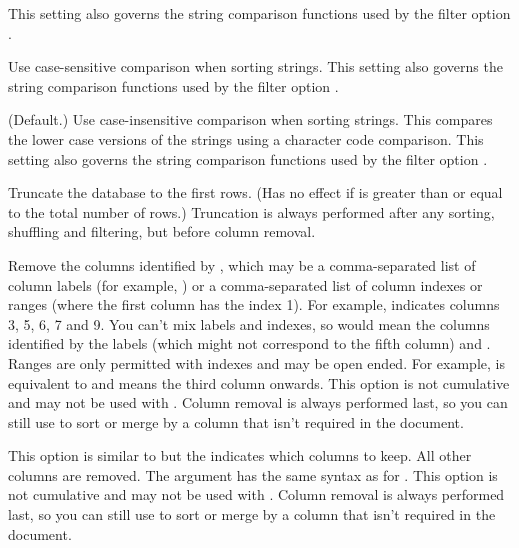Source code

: This setting also governs the string comparison functions used by 
the filter option .

Use case-sensitive comparison when sorting strings.
This setting also governs the string comparison functions
used by the filter option .

(Default.) Use case-insensitive comparison when sorting strings.
This compares the lower case versions of the strings using a
character code comparison. This setting also governs the string
comparison functions used by the filter option .

Truncate the database to the first  rows.
(Has no effect if  is greater than or equal
to the total number of rows.) Truncation is always performed
after any sorting, shuffling and filtering, but before column 
removal.

Remove the columns identified by , which
may be a comma-separated list of column labels (for example, 
) or a comma-separated list of column indexes
or ranges (where the first column has the index 1). For example,
 indicates columns 3, 5, 6, 7 and 9. You can't mix
labels and indexes, so  would mean the
columns identified by the labels   (which
might not correspond to the fifth column) and .
Ranges are only permitted with indexes and may be open ended. For 
example,  is equivalent to  and  means
the third column onwards. This option is not cumulative and
may not be used with . Column removal
is always performed last, so you can still use  to sort or merge 
by a column that isn't required in the document.

This option is similar to  but the
 indicates which columns to keep. All other
columns are removed. The argument has the same syntax as for
. This option is not cumulative and 
may not be used with . Column removal
is always performed last, so you can still use  to sort or merge 
by a column that isn't required in the document.

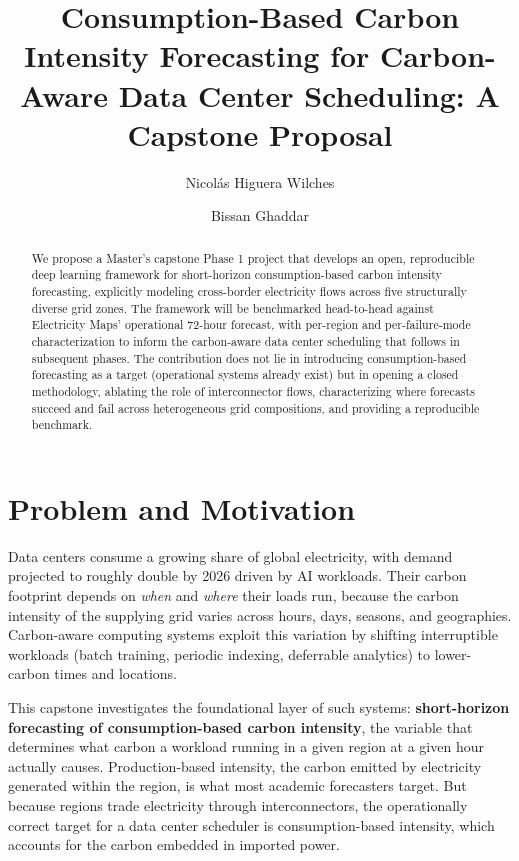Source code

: \documentclass[sigconf,nonacm]{acmart}
\title{Consumption-Based Carbon Intensity Forecasting for Carbon-Aware Data Center Scheduling: A Capstone Proposal}
\author{Nicol\'as Higuera Wilches}
\affiliation{
  \institution{IE University, School of Science and Technology}
  \city{Madrid}
  \country{Spain}
}
\author{Bissan Ghaddar}
\affiliation{
  \institution{Advisor, IE University}
  \city{Madrid}
  \country{Spain}
}
\begin{document}
\begin{abstract}
We propose a Master's capstone Phase 1 project that develops an open, reproducible deep learning framework for short-horizon consumption-based carbon intensity forecasting, explicitly modeling cross-border electricity flows across five structurally diverse grid zones. The framework will be benchmarked head-to-head against Electricity Maps' operational 72-hour forecast, with per-region and per-failure-mode characterization to inform the carbon-aware data center scheduling that follows in subsequent phases. The contribution does not lie in introducing consumption-based forecasting as a target (operational systems already exist) but in opening a closed methodology, ablating the role of interconnector flows, characterizing where forecasts succeed and fail across heterogeneous grid compositions, and providing a reproducible benchmark.
\end{abstract}

\maketitle

\section{Problem and Motivation}

Data centers consume a growing share of global electricity, with demand projected to roughly double by 2026 driven by AI workloads. Their carbon footprint depends on \emph{when} and \emph{where} their loads run, because the carbon intensity of the supplying grid varies across hours, days, seasons, and geographies. Carbon-aware computing systems exploit this variation by shifting interruptible workloads (batch training, periodic indexing, deferrable analytics) to lower-carbon times and locations.

This capstone investigates the foundational layer of such systems: \textbf{short-horizon forecasting of consumption-based carbon intensity}, the variable that determines what carbon a workload running in a given region at a given hour actually causes. Production-based intensity, the carbon emitted by electricity generated within the region, is what most academic forecasters target. But because regions trade electricity through interconnectors, the operationally correct target for a data center scheduler is consumption-based intensity, which accounts for the carbon embedded in imported power.
\end{document}
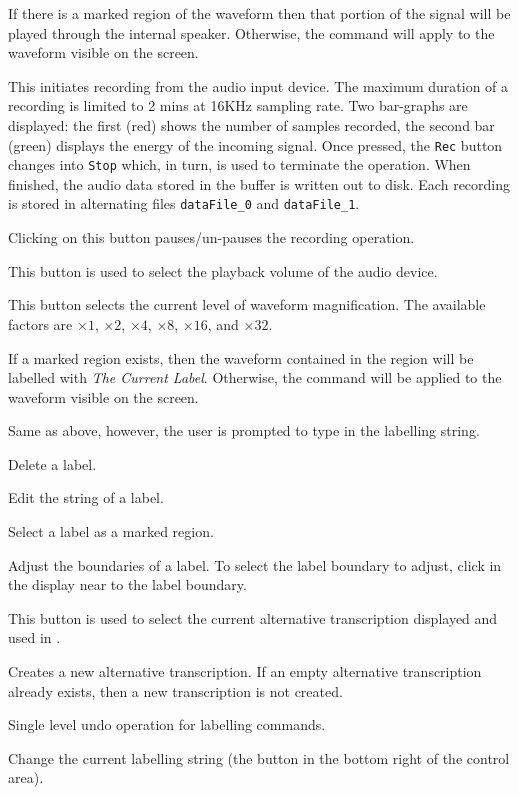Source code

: \begin{optlist}
   If there is a marked region of the waveform then
      that portion of the signal will be played through the internal speaker.
      Otherwise, the command will apply to the waveform visible on the 
      screen.

   This initiates recording from the audio input device. The maximum
      duration of a recording is limited to 2 mins at 16KHz sampling rate. Two bar-graphs 
      are displayed: the first (red) shows the number of samples recorded, the second
      bar (green) displays the energy of the incoming signal. Once pressed, the
      \texttt{Rec} button changes into \texttt{Stop} which, in turn, is used to terminate
      the operation. When finished, the audio data stored in the buffer is written
      out to disk. Each recording is stored in alternating files 
      \texttt{dataFile\_0} and \texttt{dataFile\_1}.

   Clicking on this button pauses/un-pauses the recording operation.

   This button is used to select the playback volume of the
      audio device.

   This button selects the current level of waveform magnification.
      The available factors are $\times 1$,  $\times 2$,  $\times 4$,  $\times 8$, 
       $\times 16$, and  $\times 32$.

   If a marked region exists, then the waveform contained in the 
      region will be labelled with {\em The Current Label}. Otherwise, the 
      command will be applied to the waveform visible on the screen.

   Same as above, however, the user is prompted to type in 
      the labelling string.

   Delete a label.

   Edit the string of a label.

   Select a label as a marked region.

   Adjust the boundaries of a label.  To select the label 
      boundary to adjust, click in the display near to the label boundary.

   This button is used to select the current alternative 
      transcription displayed and used in .

   Creates a new alternative transcription. If an empty alternative 
      transcription already exists, then a new transcription is not created.

   Single level undo operation for labelling commands.

   Change the current labelling string (the button in the 
  bottom right of the control area).
\end{optlist}


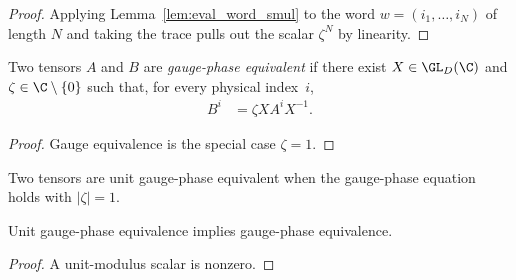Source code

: \begin{proof}\leanok
    Applying Lemma~\ref{lem:eval_word_smul} to the word
    $w = (i_1, \ldots, i_N)$ of length $N$ and taking the trace pulls out the
    scalar $\zeta^{N}$ by linearity.
\end{proof}

\begin{definition}\label{def:gauge_phase_equiv}
    \leanok
    Two tensors $A$ and $B$ are \emph{gauge-phase equivalent}
    if there exist $X \in \GL_D(\C)$ and $\zeta \in \C \setminus \{0\}$
    such that, for every physical index~$i$,
    \begin{align}
        B^i
         & = \zeta X A^i X^{-1}.
        \label{eq:mps_gauge_phase_equiv}
    \end{align}
\end{definition}

\begin{proof}\leanok
    Gauge equivalence is the special case $\zeta = 1$.
\end{proof}

\begin{definition}
    \label{def:unit_gauge_phase_equiv}
    \leanok
    Two tensors are unit gauge-phase equivalent when the gauge-phase equation
    holds with $|\zeta|=1$.
\end{definition}

\begin{lemma}
    \label{lem:unit_gauge_phase_to_gauge_phase}
    \leanok
    Unit gauge-phase equivalence implies gauge-phase equivalence.
\end{lemma}

\begin{proof}\leanok
    A unit-modulus scalar is nonzero.
\end{proof}

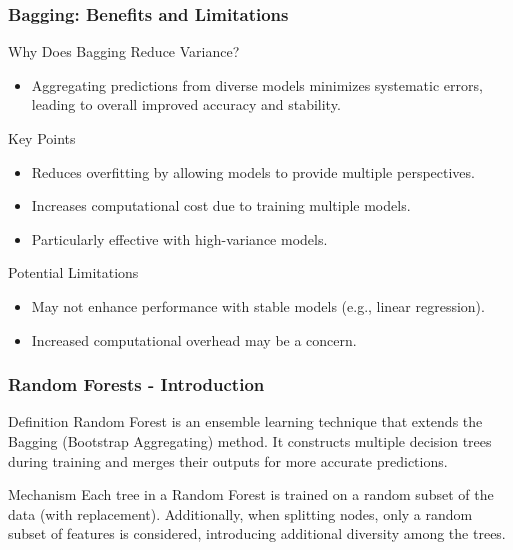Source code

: \documentclass[aspectratio=169]{beamer}
\begin{document}
\begin{frame}[fragile]
    \frametitle{Bagging: Benefits and Limitations}
    \begin{block}{Why Does Bagging Reduce Variance?}
        \begin{itemize}
            \item Aggregating predictions from diverse models minimizes systematic errors, leading to overall improved accuracy and stability.
        \end{itemize}
    \end{block}

    \begin{block}{Key Points}
        \begin{itemize}
            \item Reduces overfitting by allowing models to provide multiple perspectives.
            \item Increases computational cost due to training multiple models.
            \item Particularly effective with high-variance models.
        \end{itemize}
    \end{block}

    \begin{block}{Potential Limitations}
        \begin{itemize}
            \item May not enhance performance with stable models (e.g., linear regression).
            \item Increased computational overhead may be a concern.
        \end{itemize}
    \end{block}
\end{frame}

\begin{frame}[fragile]
    \frametitle{Random Forests - Introduction}
    \begin{block}{Definition}
        Random Forest is an ensemble learning technique that extends the Bagging (Bootstrap Aggregating) method. It constructs multiple decision trees during training and merges their outputs for more accurate predictions.
    \end{block}
    
    \begin{block}{Mechanism}
        Each tree in a Random Forest is trained on a random subset of the data (with replacement). Additionally, when splitting nodes, only a random subset of features is considered, introducing additional diversity among the trees.
    \end{block}
\end{frame}
\end{document}
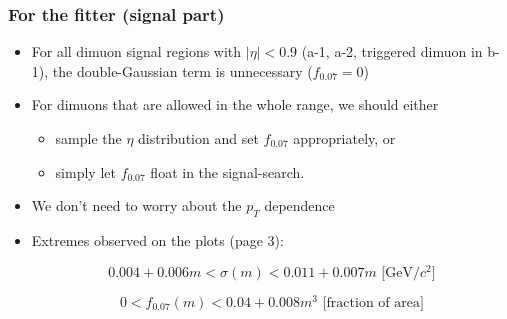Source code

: \documentclass[compress]{beamer}
\begin{document}
\begin{frame}
\frametitle{For the fitter (signal part)}
\begin{itemize}
\item For all dimuon signal regions with $|\eta| < 0.9$ (a-1, a-2,
  triggered dimuon in b-1), the double-Gaussian term is unnecessary
  ($f_{0.07} = 0$)
\item For dimuons that are allowed in the whole range, we should either
\begin{itemize}
\item sample the $\eta$ distribution and set $f_{0.07}$ appropriately, or
\item simply let $f_{0.07}$ float in the signal-search.
\end{itemize}

\item We don't need to worry about the $p_T$ dependence

\item Extremes observed on the plots (page 3):

\begin{equation}
0.004 + 0.006 m < \sigma(m) < 0.011 + 0.007 m \mbox{ [GeV/$c^2$]}
\end{equation}

\begin{equation}
0 < f_{0.07}(m) < 0.04 + 0.008 m^3 \mbox{ [fraction of area]}
\end{equation}
\end{itemize}
\end{frame}
\end{document}
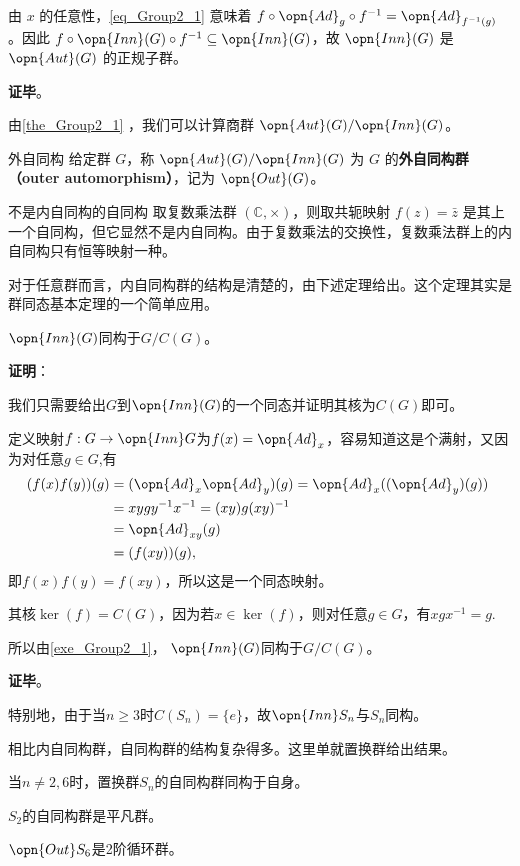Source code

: 由 $x$ 的任意性，\autoref{eq_Group2_1} 意味着 $f\circ \opn{Ad}_g\circ f^{-1}=\opn{Ad}_{f^{-1}(g)}$。因此 $f\circ\opn{Inn}(G)\circ f^{-1}\subseteq\opn{Inn}(G)$，故 $\opn{Inn}(G)$ 是 $\opn{Aut}(G)$ 的正规子群。

\textbf{证毕}。

由\autoref{the_Group2_1} ，我们可以计算商群 $\opn{Aut}(G)/\opn{Inn}(G)$。

\begin{definition}{外自同构}
给定群 $G$，称 $\opn{Aut}(G)/\opn{Inn}(G)$ 为 $G$ 的\textbf{外自同构群（outer automorphism）}，记为 $\opn{Out} (G)$。
\end{definition}

\begin{example}{不是内自同构的自同构}
取复数乘法群 $(\mathbb{C}, \times)$，则取共轭映射 $f(z)=\bar{z}$ 是其上一个自同构，但它显然不是内自同构。由于复数乘法的交换性，复数乘法群上的内自同构只有恒等映射一种。
\end{example}

对于任意群而言，内自同构群的结构是清楚的，由下述定理给出。这个定理其实是群同态基本定理的一个简单应用。

\begin{theorem}{}
$\opn{Inn}(G)$同构于$G/C(G)$。
\end{theorem}

\textbf{证明}：

我们只需要给出$G$到$\opn{Inn}(G)$的一个同态并证明其核为$C(G)$即可。

定义映射$f:G\to \opn{Inn} G$为$f(x)=\opn{Ad}_x$，容易知道这是个满射，又因为对任意$g\in G$,有
\begin{equation}
\begin{split}
(f(x)f(y))(g)&=(\opn{Ad}_x\opn{Ad}_y)(g)=\opn{Ad}_x((\opn{Ad}_y)(g))\\
&=xygy^{-1}x^{-1}=(xy)g(xy)^{-1}\\
&=\opn{Ad}_{xy}(g)\\
&=(f(xy))(g),
\end{split}~
\end{equation}
即$f(x)f(y)=f(xy)$，所以这是一个同态映射。

其核$\ker(f)=C(G)$，因为若$x\in\ker(f)$，则对任意$g\in G$，有$xgx^{-1}=g$.

所以由\autoref{exe_Group2_1}， $\opn{Inn}(G)$同构于$G/C(G)$。

\textbf{证毕}。

特别地，由于当$n\geq 3$时$C(S_n)=\{e\}$，故$\opn{Inn} S_n$与$S_n$同构。

相比内自同构群，自同构群的结构复杂得多。这里单就置换群给出结果。

\begin{theorem}{}
当$n\neq 2,6$时，置换群$S_n$的自同构群同构于自身。

$S_2$的自同构群是平凡群。

$\opn{Out} S_6$是2阶循环群。
\end{theorem}
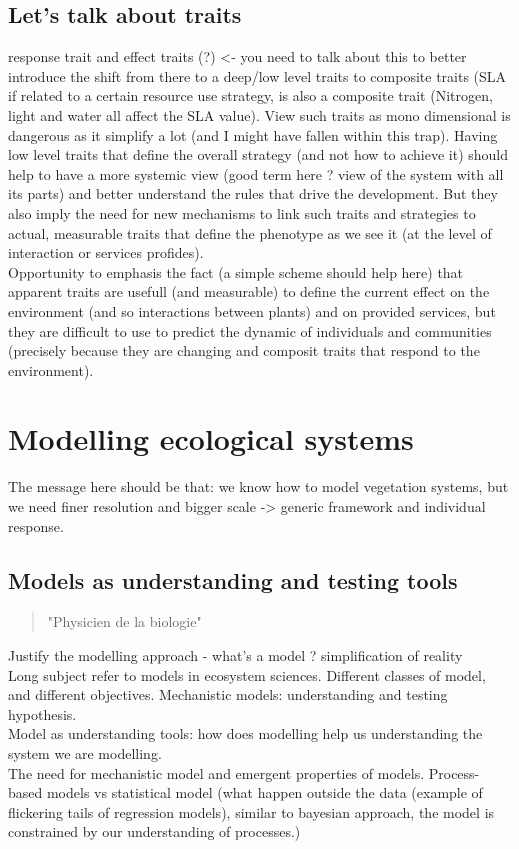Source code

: \section{Let's talk about traits} %
response trait and effect traits (?) <- you need to talk about this to better introduce the shift from there to a deep/low level traits to composite traits (SLA if related to a certain resource use strategy, is also a composite trait (Nitrogen, light and water all affect the SLA value). View such traits as mono dimensional is dangerous as it simplify a lot (and I might have fallen within this trap). Having low level traits that define the overall strategy (and not how to achieve it) should help to have a more systemic view (good term here ? view of the system with all its parts) and better understand the rules that drive the development. But they also imply the need for new mechanisms to link such traits and strategies to actual, measurable traits that define the phenotype as we see it (at the level of interaction or services profides). \\
Opportunity to emphasis the fact (a simple scheme should help here) that apparent traits are usefull (and measurable) to define the current effect on the environment (and so interactions between plants) and on provided services, but they are difficult to use to predict the dynamic of individuals and communities (precisely because they are changing and composit traits that respond to the environment).



\chapter{Modelling ecological systems}
The message here should be that: we know how to model vegetation systems, but we need finer resolution and bigger scale -> generic framework and individual response.

\section{Models as understanding and testing tools}

\begin{quote}
"Physicien de la biologie"
\end{quote}
Justify the modelling approach - what's a model ? simplification of reality\\
Long subject refer to models in ecosystem sciences. Different classes of model, and different objectives. Mechanistic models: understanding and testing hypothesis.\\
Model as understanding tools: how does modelling help us understanding the system we are modelling.\\
The need for mechanistic model and emergent properties of models. Process-based models vs statistical model (what happen outside the data (example of flickering tails of regression models), similar to bayesian approach, the model is constrained by our understanding of processes.) \\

* * * *

If a line in the records contains "recording", report it.

** Exercise solution **
   This initiates recording from the audio input device. The maximum
      duration of a recording is limited to 2 mins at 16KHz sampling rate. Two bar-graphs 
      out to disk. Each recording is stored in alternating files 
   Clicking on this button pauses/un-pauses the recording operation.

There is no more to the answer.